## Task objective
In the listing that follows, how many lines include the word "humanitäre"? Only the number is wanted.

## Records for processing

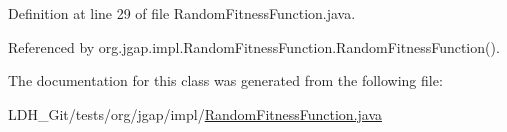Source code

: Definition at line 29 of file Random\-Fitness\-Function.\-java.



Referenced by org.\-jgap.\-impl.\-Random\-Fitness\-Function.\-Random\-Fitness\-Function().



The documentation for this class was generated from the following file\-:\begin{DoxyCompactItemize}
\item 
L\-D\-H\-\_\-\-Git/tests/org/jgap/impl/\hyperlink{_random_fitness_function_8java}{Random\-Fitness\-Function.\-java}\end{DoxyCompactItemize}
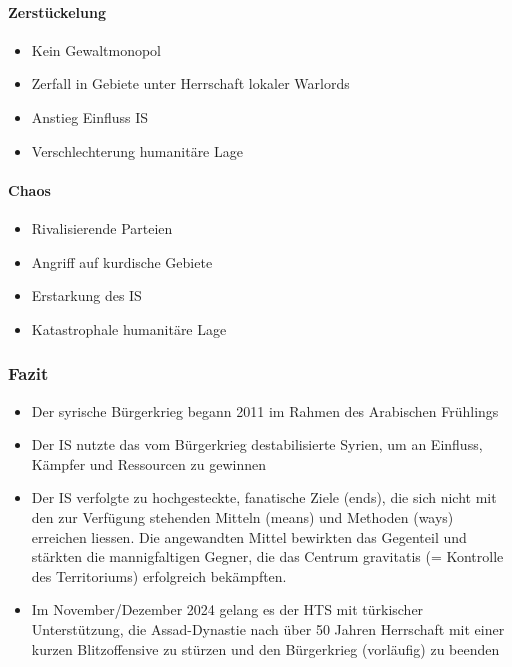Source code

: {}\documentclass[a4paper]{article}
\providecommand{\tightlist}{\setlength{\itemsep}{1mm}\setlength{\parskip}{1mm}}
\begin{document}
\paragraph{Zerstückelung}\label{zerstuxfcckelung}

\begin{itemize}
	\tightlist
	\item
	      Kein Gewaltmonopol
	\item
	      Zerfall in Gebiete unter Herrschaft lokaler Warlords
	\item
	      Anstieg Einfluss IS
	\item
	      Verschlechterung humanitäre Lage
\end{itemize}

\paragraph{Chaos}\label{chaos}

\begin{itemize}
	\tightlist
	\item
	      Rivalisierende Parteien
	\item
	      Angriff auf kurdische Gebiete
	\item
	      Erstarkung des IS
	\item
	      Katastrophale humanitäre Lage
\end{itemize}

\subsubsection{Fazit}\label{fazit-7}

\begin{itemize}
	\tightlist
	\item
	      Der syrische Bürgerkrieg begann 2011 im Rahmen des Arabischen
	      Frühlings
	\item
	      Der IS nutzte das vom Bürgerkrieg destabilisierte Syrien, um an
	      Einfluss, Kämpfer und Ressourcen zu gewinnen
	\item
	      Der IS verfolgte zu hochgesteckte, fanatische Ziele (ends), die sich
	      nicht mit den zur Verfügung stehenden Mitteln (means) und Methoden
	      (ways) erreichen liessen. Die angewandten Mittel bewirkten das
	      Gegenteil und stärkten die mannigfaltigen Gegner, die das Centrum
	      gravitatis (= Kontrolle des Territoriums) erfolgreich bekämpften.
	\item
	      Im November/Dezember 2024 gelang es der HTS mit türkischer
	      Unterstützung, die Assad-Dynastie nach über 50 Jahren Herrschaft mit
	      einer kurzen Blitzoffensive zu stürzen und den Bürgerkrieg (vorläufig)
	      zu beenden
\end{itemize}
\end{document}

## Answer box
2